Hak Ruang Hidup Warga Dago Elos

Warga Dago Elos tidak ketinggalan memperingati Hari Buruh. Mereka melakukan longmars dari terminal Dago menuju Taman Cikapayang. Mereka mengusung berbagai poster-poster yang memprotes perampasan lahan dan penggusuran.

“Dago Elos tetap menyuarakan ruang hidup yang ada, penghidupan ruang ini nyata, tidak hanya sektor buruh, tapi sektor mana pun,”  jelas Koordinator Dago Melawan, Angga.

Warga Dago Elos mengkampanyekan hak ruang hidup dengan berpakaian mirip karnaval yang merupakan bagian dari kampanye publik. Pernyataan sikap kemudian dibacakan di sela-sela aksi May Day:

“Beberapa ketiakadilan yang kami alami hari-hari ini. Kemana kami harus mencari keadilan? Bahkan lembaga pengadilan saja hari ini tidak bisa menunjukkan keadilannya kepada kami warga Dago Elos. Haruskah kami yang menciptakan pengadilan sendiri?”

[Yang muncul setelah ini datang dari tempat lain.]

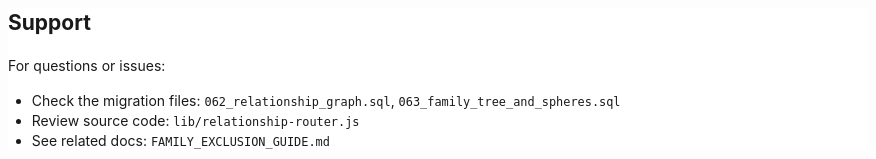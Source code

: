 
## Support

For questions or issues:
- Check the migration files: `062_relationship_graph.sql`, `063_family_tree_and_spheres.sql`
- Review source code: `lib/relationship-router.js`
- See related docs: `FAMILY_EXCLUSION_GUIDE.md`
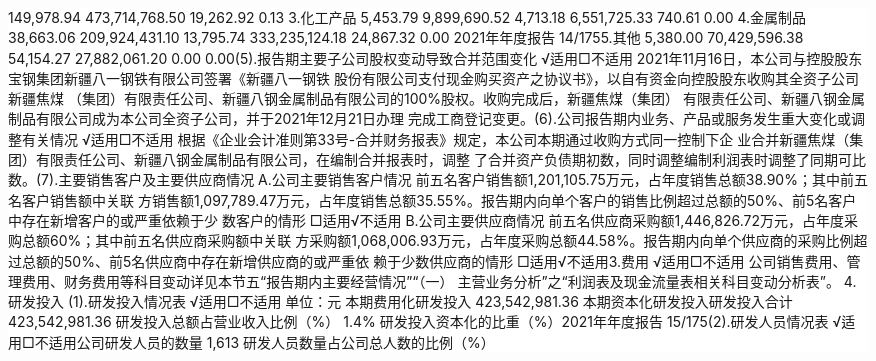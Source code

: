 149,978.94
473,714,768.50
19,262.92
0.13
3.化工产品
5,453.79
9,899,690.52
4,713.18
6,551,725.33
740.61
0.00
4.金属制品
38,663.06
209,924,431.10
13,795.74
333,235,124.18
24,867.32
0.00
2021年年度报告
14/1755.其他
5,380.00
70,429,596.38
54,154.27
27,882,061.20
0.00
0.00(5).报告期主要子公司股权变动导致合并范围变化
√适用□不适用
2021年11月16日，本公司与控股股东宝钢集团新疆八一钢铁有限公司签署《新疆八一钢铁
股份有限公司支付现金购买资产之协议书》，以自有资金向控股股东收购其全资子公司新疆焦煤
（集团）有限责任公司、新疆八钢金属制品有限公司的100%股权。收购完成后，新疆焦煤（集团）
有限责任公司、新疆八钢金属制品有限公司成为本公司全资子公司，并于2021年12月21日办理
完成工商登记变更。(6).公司报告期内业务、产品或服务发生重大变化或调整有关情况
√适用□不适用
根据《企业会计准则第33号-合并财务报表》规定，本公司本期通过收购方式同一控制下企
业合并新疆焦煤（集团）有限责任公司、新疆八钢金属制品有限公司，在编制合并报表时，调整
了合并资产负债期初数，同时调整编制利润表时调整了同期可比数。(7).主要销售客户及主要供应商情况
A.公司主要销售客户情况
前五名客户销售额1,201,105.75万元，占年度销售总额38.90%；其中前五名客户销售额中关联
方销售额1,097,789.47万元，占年度销售总额35.55%。报告期内向单个客户的销售比例超过总额的50%、前5名客户中存在新增客户的或严重依赖于少
数客户的情形
□适用√不适用
B.公司主要供应商情况
前五名供应商采购额1,446,826.72万元，占年度采购总额60%；其中前五名供应商采购额中关联
方采购额1,068,006.93万元，占年度采购总额44.58%。报告期内向单个供应商的采购比例超过总额的50%、前5名供应商中存在新增供应商的或严重依
赖于少数供应商的情形
□适用√不适用3.费用
√适用□不适用
公司销售费用、管理费用、财务费用等科目变动详见本节五“报告期内主要经营情况”“（一）
主营业务分析”之“利润表及现金流量表相关科目变动分析表”。
4.研发投入
(1).研发投入情况表
√适用□不适用
单位：元
本期费用化研发投入
423,542,981.36
本期资本化研发投入研发投入合计
423,542,981.36
研发投入总额占营业收入比例（%）
1.4%
研发投入资本化的比重（%）2021年年度报告
15/175(2).研发人员情况表
√适用□不适用公司研发人员的数量
1,613
研发人员数量占公司总人数的比例（%）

Warga Dago Elos sampai saat ini sedang berjuang mempertahankan penggusuran oleh ahli waris dan pengembang. Tanah warga Dago Elos yang telah didiami turun temurun diklaim milik ahli waris yang mengaku-ngaku keturunan pemilik tanah di zaman Hindia Belanda. Padahal warga Dago Elos memiliki bukti-bukti kepemilikan tanah.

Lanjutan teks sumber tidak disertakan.